Under the hood, DeltaStream will compile and launch the query as an Apache Flink streaming job. You should be able to see the query along with its status in the Query Management page by selecting Queries in the main menu. Once the query successfully runs, you will have a new Kafka topic named enriched_pv in your Kafka cluster, and a new stream will also be added to the streams in your database, TestDB. You can examine the contents of the new stream by running the following query from the SQL page in the web app:

SELECT * FROM enriched_pv;

The following image shows the result of running the above interactive continuous query. Note that the result of the interactive query is streamed to the client as shown below:

Now that we have the enriched pageviews stream, let’s build a materialized view where we compute the number of pageviews per user. Type the following statement in the SQL page to stream this materialized view.

CREATE MATERIALIZED VIEW user_view_count
AS SELECT
    userid, 
    COUNT(*) AS view_count 
FROM enriched_pv 
GROUP BY userid;

Once you run the above query, DeltaStream will launch a streaming job that runs the SELECT statement and materializes the result of the query. The resulting materialized view then can be queried the same way you would query a materialized view in traditional relational databases; however, in DeltaStream, the data in the materialized view is always kept fresh by the streaming job. The following is a simple query to get the current view count for a user with the userid of User_2.

SELECT * FROM user_view_count WHERE userid = 'User_2';

The result of the above query will be one row as shown below:

As you see, the number of pageviews for User_2 is 3 at the time of running the above query. Now run the query again. You should see an updated result for the pageview count for the user, which indicates that every time you run a query on a Materialized View, you will get the most up-to-date result. DeltaStream will make sure the data in the view is continuously updated using the continuous query that declared the materialized view. Here is an image that shows running the same query on the materialized view a few seconds later.

As you see, the result is updated to 11 from the previous value of 3.

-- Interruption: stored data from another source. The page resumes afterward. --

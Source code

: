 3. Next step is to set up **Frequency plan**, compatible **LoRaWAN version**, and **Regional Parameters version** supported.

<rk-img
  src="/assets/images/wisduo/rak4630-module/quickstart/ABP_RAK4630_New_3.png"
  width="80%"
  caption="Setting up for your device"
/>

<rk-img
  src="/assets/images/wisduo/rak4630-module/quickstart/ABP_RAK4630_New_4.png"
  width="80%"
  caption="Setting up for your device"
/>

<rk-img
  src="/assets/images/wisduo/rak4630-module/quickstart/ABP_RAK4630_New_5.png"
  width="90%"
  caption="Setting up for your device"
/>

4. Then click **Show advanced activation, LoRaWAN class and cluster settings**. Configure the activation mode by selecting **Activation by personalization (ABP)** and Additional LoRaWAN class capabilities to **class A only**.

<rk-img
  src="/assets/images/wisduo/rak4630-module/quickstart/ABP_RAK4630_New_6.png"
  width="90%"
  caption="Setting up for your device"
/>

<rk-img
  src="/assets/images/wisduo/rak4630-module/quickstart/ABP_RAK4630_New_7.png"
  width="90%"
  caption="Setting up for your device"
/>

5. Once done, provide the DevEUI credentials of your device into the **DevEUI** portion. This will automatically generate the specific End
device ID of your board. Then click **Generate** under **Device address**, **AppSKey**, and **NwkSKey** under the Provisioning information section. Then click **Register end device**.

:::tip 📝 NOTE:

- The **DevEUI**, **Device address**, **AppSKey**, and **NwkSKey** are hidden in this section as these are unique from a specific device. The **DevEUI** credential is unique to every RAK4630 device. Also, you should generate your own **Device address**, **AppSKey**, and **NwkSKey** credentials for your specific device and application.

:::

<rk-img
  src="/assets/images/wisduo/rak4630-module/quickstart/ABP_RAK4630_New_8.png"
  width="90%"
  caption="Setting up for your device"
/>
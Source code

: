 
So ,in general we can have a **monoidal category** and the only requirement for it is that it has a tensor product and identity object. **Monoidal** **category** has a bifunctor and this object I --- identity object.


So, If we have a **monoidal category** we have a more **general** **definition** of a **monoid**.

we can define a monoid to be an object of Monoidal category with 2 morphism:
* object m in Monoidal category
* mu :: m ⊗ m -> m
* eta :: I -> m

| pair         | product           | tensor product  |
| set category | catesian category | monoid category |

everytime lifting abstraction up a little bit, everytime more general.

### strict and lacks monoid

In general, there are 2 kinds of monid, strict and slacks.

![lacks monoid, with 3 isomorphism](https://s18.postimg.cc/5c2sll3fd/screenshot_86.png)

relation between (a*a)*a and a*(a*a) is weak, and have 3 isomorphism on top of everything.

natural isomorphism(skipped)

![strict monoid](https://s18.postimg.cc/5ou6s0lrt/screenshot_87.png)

You can see all of the relations such as streams, changelogs, and materialized views along with queries and their relationship with each other in the Stream 360 section of the DeltaStream web app. As you can see in the image below, we have a query that joins pageviews and users_log and creates a new stream called enriched_pv. We also have another query that creates a materialized view named user_view_count from enriched_pv.

Clean Up

Now that we have seen a basic use case, let’s clean up our environment. To do so we first terminate the queries and then drop the created streams, changelogs, and materialized views. To terminate your queries, go to the Queries page. Then you can go to the corresponding Database and Schema to drop the streams, changelogs, and materialized views. Note that if there is a query that uses a stream, changelog, or materialized view, you must terminate the query before dropping the relation.